Vamos falar mais um pouco mais sobre o sentimento de culpa. Você já reparou o quanto faz na sua vida baseado na sensação de que está devendo algo? E realmente estamos, todos nós, devendo: temos uma vida absolutamente perfeita, qualidades e dons não manifestados, que devem ser colocados a serviço de algo maior. E sabemos disso. Por isso, você sente a necessidade de fazer, mas por mais que faça, sempre é possível fazer mais e melhor – esta é a cobrança interior. E isto dá a sensação de culpa. Eu poderia ser melhor. Eu poderia fazer melhor. Ledo engano. Você não pode ser melhor do que já é. Você não pode fazer mais do que faz. Na realidade, você não faz nada. O universo toca a sua canção através de você. A sensação de incômodo geralmente ocorre porque achamos que nós estamos fazendo algo. Fazemos certo ou errado – auto engano, e existe um “eu” nesta história – outro engano. Achamos que existe este “eu” individual, separado do todo. E assim vem a culpa. E aí, ao sentir-me culpado, automaticamente buscamos no mundo outras pessoas “culpadas”. Apontamos nosso canhão para aqueles mais próximos. Papai e mamãe. E depois marido e esposa. E filhos.
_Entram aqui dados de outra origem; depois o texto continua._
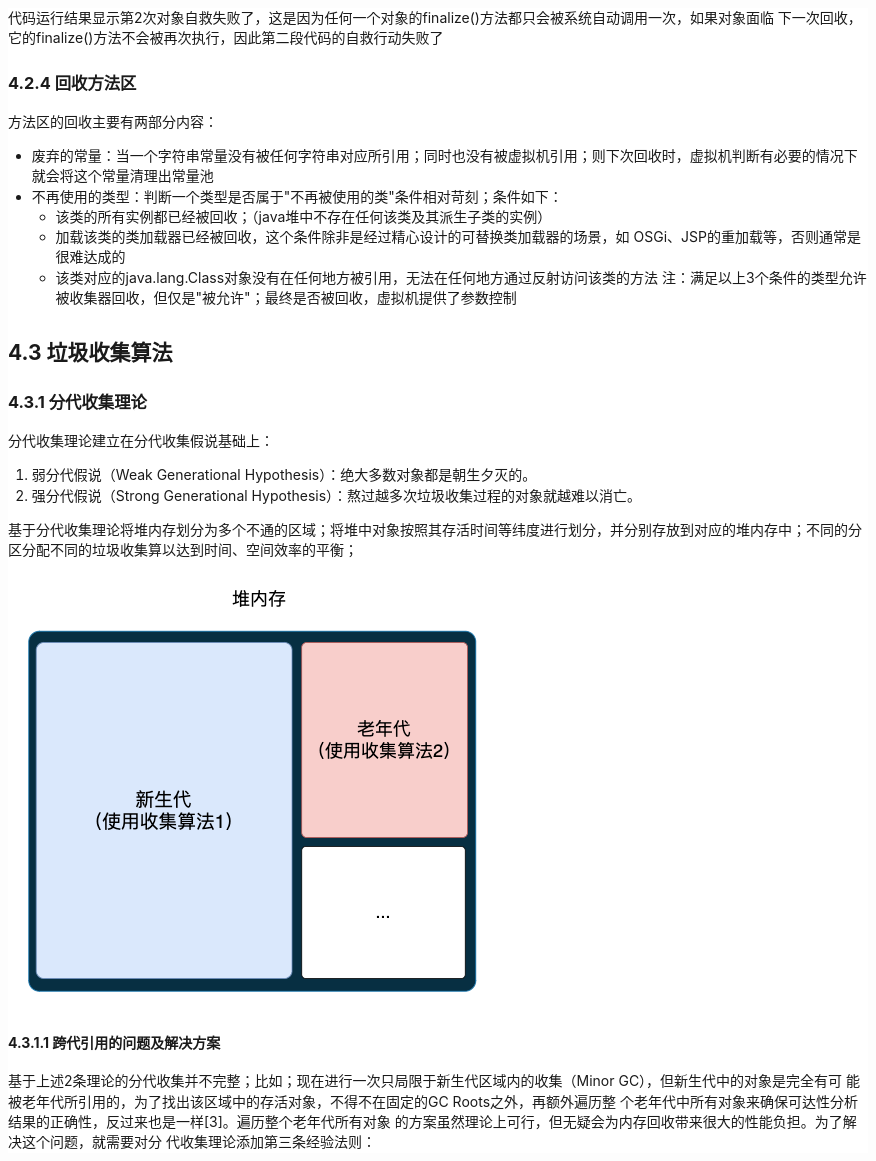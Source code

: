 代码运行结果显示第2次对象自救失败了，这是因为任何一个对象的finalize()方法都只会被系统自动调用一次，如果对象面临 下一次回收，它的finalize()方法不会被再次执行，因此第二段代码的自救行动失败了

### 4.2.4 回收方法区

方法区的回收主要有两部分内容：

- 废弃的常量：当一个字符串常量没有被任何字符串对应所引用；同时也没有被虚拟机引用；则下次回收时，虚拟机判断有必要的情况下就会将这个常量清理出常量池
- 不再使用的类型：判断一个类型是否属于"不再被使用的类"条件相对苛刻；条件如下：
    - 该类的所有实例都已经被回收；（java堆中不存在任何该类及其派生子类的实例）
    - 加载该类的类加载器已经被回收，这个条件除非是经过精心设计的可替换类加载器的场景，如 OSGi、JSP的重加载等，否则通常是很难达成的
    - 该类对应的java.lang.Class对象没有在任何地方被引用，无法在任何地方通过反射访问该类的方法 注：满足以上3个条件的类型允许被收集器回收，但仅是"被允许"；最终是否被回收，虚拟机提供了参数控制

## 4.3 垃圾收集算法

### 4.3.1 分代收集理论

分代收集理论建立在分代收集假说基础上：

1. 弱分代假说（Weak Generational Hypothesis）：绝大多数对象都是朝生夕灭的。
2. 强分代假说（Strong Generational Hypothesis）：熬过越多次垃圾收集过程的对象就越难以消亡。

基于分代收集理论将堆内存划分为多个不通的区域；将堆中对象按照其存活时间等纬度进行划分，并分别存放到对应的堆内存中；不同的分区分配不同的垃圾收集算以达到时间、空间效率的平衡；

![img_5.png](img_5.png)

#### 4.3.1.1 跨代引用的问题及解决方案

基于上述2条理论的分代收集并不完整；比如；现在进行一次只局限于新生代区域内的收集（Minor GC），但新生代中的对象是完全有可 能被老年代所引用的，为了找出该区域中的存活对象，不得不在固定的GC Roots之外，再额外遍历整
个老年代中所有对象来确保可达性分析结果的正确性，反过来也是一样[3]。遍历整个老年代所有对象 的方案虽然理论上可行，但无疑会为内存回收带来很大的性能负担。为了解决这个问题，就需要对分 代收集理论添加第三条经验法则：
Bem, só posso dizer que a sensação de culpa e inocência é inerente ao nosso tipo de consciência centrada no ego. Não há como fugir disso, e não devemos fugir disso. Esta força da culpa e inocência nos conduz, provocam reações. Fazemos algo pelo outro porque, no fundo, há uma culpa. Tenho que dar isso. Tenho que ir lá. Tenho que abraçá-lo. Tenho que ouvir. Tenho que ser bom… E quando fazemos o que a nossa “culpa” determinou, vem a sensação da inocência. Ufa! Estou me sentindo ótimo! Nossa, como foi bom ter confortado ele! Ai, que alívio…
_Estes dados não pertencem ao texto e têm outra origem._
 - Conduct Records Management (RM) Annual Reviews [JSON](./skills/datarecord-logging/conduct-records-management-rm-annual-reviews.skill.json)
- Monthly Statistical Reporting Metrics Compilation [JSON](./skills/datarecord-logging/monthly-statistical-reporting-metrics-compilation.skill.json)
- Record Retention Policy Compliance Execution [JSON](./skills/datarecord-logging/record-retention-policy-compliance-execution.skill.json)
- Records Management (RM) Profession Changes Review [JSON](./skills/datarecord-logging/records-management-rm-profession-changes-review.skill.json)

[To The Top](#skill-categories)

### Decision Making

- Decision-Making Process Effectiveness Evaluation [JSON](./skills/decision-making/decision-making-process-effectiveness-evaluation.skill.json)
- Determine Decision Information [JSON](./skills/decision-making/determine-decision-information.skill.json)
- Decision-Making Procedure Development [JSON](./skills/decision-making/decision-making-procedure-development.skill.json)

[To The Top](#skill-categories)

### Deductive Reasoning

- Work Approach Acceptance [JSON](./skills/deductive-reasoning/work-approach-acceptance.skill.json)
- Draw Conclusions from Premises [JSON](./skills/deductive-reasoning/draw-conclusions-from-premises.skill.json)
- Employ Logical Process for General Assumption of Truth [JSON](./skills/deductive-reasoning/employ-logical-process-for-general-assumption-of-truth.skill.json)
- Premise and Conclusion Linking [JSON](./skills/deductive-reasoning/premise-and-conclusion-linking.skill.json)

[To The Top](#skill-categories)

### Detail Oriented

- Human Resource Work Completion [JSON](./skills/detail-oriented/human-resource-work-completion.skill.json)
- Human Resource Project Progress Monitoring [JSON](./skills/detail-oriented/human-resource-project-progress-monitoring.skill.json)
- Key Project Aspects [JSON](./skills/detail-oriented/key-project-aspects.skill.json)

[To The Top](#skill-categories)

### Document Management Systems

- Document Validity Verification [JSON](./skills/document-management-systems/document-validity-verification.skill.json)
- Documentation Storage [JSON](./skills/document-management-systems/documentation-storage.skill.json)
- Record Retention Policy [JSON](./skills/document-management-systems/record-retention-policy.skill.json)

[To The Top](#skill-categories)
A culpa e inocência nos move. Também sei que essa sensação de culpa causa um profundo incômodo. E só há uma maneira de aliviar esse incômodo: aceitar a própria culpa. Observá-la. Ir fundo. Meditar sobre a sensação de culpado.Trabalhar-se terapeuticamente. Evite a tentação de sair consertando “as suas culpas”. Não há como consertar. Não existe nada a ser feito. É importante aprender a manipular a energia da culpa e o alívio da inocência. E isso você faz consigo mesmo. Com profundo autoconhecimento. Analisando detalhadamente suas emoções. Até chegar o momento em que você despertará para a verdade de que não é somente esta consciência egóica, baseada na culpa ou inocência. Entrará em contato com uma consciência maior, onde sentirá estas emoções que provocam e empurram todos nós como simples jogos. E não se identificará mais com estas emoções. Verá este jogo divino, que obedece uma lógica maior e funciona baseado no amor. O amor profundo, onde não existem culpados ou inocentes. Existe somente amor.